[Extracted data entries]
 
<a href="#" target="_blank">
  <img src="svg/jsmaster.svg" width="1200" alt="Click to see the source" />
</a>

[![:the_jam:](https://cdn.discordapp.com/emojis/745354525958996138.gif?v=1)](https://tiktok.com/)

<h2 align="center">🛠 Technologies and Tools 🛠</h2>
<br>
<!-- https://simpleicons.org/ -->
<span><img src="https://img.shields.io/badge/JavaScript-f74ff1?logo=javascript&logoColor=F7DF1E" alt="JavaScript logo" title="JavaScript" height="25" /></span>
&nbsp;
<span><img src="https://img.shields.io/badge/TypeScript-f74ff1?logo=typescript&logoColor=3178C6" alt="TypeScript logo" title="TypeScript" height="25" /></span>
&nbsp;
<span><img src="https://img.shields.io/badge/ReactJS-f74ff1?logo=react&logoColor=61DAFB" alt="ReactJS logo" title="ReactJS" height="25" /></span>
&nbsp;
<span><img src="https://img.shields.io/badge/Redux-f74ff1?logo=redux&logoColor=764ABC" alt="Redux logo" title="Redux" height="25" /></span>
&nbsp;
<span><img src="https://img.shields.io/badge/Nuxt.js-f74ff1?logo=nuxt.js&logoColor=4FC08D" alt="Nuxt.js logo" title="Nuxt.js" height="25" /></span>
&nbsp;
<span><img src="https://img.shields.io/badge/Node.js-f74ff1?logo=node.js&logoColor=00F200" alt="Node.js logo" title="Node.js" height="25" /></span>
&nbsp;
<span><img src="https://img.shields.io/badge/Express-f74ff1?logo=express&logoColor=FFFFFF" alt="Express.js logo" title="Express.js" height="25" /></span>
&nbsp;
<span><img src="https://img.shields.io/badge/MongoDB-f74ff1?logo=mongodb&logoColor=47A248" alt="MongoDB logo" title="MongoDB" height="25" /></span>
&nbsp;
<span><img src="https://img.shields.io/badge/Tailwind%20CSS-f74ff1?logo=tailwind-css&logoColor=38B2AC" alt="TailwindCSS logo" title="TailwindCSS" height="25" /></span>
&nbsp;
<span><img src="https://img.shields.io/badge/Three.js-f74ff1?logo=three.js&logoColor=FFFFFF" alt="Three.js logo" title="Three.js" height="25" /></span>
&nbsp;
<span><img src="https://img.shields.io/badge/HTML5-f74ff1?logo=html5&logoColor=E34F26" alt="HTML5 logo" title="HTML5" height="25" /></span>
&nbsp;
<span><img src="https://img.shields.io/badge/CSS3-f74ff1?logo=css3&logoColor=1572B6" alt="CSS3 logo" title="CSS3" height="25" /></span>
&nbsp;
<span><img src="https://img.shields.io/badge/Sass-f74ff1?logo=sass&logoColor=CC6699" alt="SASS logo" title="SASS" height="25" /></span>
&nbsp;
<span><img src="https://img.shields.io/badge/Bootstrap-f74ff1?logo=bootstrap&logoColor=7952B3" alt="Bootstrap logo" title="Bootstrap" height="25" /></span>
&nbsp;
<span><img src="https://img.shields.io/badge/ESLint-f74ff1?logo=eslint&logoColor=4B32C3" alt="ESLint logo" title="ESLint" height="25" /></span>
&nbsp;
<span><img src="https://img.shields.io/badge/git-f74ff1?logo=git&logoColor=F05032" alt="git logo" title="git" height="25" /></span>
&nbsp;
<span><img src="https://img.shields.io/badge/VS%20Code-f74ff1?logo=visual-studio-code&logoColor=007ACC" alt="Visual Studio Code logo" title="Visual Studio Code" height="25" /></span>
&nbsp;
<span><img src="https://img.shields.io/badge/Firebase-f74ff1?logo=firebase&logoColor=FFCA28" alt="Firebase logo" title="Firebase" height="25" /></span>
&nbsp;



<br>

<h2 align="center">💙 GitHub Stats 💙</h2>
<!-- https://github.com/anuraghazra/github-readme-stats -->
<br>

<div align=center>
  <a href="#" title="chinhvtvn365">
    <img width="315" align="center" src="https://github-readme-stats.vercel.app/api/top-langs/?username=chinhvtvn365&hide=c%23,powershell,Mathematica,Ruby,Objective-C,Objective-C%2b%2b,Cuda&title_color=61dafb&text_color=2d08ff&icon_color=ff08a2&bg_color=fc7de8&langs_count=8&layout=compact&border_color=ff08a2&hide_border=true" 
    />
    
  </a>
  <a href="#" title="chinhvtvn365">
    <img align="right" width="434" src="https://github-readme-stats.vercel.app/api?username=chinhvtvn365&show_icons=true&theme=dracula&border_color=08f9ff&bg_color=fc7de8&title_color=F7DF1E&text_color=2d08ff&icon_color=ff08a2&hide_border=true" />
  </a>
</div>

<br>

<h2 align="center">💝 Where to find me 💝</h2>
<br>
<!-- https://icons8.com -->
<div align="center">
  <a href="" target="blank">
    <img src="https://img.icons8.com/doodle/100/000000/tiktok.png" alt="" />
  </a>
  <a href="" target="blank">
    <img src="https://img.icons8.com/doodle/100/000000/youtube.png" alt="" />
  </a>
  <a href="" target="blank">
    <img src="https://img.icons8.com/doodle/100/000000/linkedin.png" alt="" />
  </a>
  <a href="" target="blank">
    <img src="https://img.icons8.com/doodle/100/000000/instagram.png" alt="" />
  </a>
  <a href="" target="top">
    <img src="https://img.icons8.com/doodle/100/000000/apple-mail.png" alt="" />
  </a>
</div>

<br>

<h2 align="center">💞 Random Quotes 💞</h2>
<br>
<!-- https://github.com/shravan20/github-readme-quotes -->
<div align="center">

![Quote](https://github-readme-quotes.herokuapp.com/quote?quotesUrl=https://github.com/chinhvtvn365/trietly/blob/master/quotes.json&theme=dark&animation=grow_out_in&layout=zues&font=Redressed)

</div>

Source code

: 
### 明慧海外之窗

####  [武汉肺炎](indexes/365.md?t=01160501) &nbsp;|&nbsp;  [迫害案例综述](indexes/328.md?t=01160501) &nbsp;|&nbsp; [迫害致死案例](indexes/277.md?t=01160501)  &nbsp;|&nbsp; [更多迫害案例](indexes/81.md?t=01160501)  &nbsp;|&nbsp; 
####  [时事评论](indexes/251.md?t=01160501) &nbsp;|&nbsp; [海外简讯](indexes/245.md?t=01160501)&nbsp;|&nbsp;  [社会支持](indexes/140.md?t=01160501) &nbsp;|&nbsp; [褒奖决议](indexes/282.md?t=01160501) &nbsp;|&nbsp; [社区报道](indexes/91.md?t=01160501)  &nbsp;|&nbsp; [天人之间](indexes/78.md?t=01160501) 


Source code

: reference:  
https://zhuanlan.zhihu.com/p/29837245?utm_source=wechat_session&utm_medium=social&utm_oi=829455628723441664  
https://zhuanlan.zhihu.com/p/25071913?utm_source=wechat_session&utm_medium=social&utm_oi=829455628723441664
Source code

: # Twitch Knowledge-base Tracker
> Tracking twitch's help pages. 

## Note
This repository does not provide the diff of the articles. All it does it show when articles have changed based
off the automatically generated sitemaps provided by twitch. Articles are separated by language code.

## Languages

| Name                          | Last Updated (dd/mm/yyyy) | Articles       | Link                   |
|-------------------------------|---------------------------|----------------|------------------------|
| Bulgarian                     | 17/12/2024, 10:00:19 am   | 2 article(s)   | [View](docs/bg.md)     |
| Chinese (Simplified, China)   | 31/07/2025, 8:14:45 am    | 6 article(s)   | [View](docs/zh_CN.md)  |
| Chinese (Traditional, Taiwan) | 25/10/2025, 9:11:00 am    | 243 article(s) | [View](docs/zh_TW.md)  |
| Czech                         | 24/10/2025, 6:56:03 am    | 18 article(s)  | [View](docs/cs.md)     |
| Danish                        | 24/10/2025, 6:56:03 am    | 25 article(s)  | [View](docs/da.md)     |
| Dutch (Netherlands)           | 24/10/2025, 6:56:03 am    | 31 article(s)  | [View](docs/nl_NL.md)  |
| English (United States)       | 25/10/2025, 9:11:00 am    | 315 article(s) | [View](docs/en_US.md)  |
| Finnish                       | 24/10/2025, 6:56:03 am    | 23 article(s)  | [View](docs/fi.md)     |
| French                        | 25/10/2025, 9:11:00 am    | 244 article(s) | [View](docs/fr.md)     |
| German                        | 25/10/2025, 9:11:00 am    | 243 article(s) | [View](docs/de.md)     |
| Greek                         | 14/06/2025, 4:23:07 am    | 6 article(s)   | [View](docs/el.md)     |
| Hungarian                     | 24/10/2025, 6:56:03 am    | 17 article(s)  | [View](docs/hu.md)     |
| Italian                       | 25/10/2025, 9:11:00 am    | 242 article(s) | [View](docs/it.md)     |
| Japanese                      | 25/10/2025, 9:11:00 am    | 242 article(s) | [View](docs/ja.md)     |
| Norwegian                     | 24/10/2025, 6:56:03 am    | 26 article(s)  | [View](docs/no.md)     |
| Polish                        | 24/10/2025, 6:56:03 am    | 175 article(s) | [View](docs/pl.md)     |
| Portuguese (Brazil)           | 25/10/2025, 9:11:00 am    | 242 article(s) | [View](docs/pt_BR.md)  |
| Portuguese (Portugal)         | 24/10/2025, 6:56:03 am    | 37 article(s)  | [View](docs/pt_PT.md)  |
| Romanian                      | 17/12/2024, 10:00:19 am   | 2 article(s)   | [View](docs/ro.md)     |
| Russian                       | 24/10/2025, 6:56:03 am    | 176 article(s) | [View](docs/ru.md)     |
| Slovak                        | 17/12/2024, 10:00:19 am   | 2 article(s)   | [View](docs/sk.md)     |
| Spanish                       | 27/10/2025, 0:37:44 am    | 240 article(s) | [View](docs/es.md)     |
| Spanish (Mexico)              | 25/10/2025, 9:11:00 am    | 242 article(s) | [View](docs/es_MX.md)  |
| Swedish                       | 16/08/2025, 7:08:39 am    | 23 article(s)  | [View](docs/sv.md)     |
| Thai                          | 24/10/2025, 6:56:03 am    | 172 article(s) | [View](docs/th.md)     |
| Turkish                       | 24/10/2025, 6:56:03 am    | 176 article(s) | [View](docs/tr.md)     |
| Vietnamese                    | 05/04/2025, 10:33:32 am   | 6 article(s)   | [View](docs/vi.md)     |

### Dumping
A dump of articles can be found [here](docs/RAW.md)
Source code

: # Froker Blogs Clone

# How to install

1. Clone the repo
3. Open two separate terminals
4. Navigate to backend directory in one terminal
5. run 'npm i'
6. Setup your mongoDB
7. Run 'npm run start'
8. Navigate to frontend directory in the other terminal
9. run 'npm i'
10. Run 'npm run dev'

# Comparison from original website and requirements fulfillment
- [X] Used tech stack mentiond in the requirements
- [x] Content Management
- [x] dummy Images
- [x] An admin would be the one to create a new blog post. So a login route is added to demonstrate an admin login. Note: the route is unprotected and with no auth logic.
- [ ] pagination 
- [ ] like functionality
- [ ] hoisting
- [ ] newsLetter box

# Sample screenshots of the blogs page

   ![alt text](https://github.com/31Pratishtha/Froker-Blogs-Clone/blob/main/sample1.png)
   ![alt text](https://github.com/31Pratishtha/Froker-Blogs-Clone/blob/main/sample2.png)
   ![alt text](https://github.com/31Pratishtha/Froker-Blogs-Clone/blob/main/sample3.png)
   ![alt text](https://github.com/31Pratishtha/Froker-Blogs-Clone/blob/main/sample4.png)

§ **What this task involves**:
From the data above, output only the lines between the line containing "Last Updated (dd/mm/yyyy)" and the line containing "Chinese (Simplified, China)", inclusive, exactly as written.

§ **Solution below**:
| Name                          | Last Updated (dd/mm/yyyy) | Articles       | Link                   |
|-------------------------------|---------------------------|----------------|------------------------|
| Bulgarian                     | 17/12/2024, 10:00:19 am   | 2 article(s)   | [View](docs/bg.md)     |
| Chinese (Simplified, China)   | 31/07/2025, 8:14:45 am    | 6 article(s)   | [View](docs/zh_CN.md)  |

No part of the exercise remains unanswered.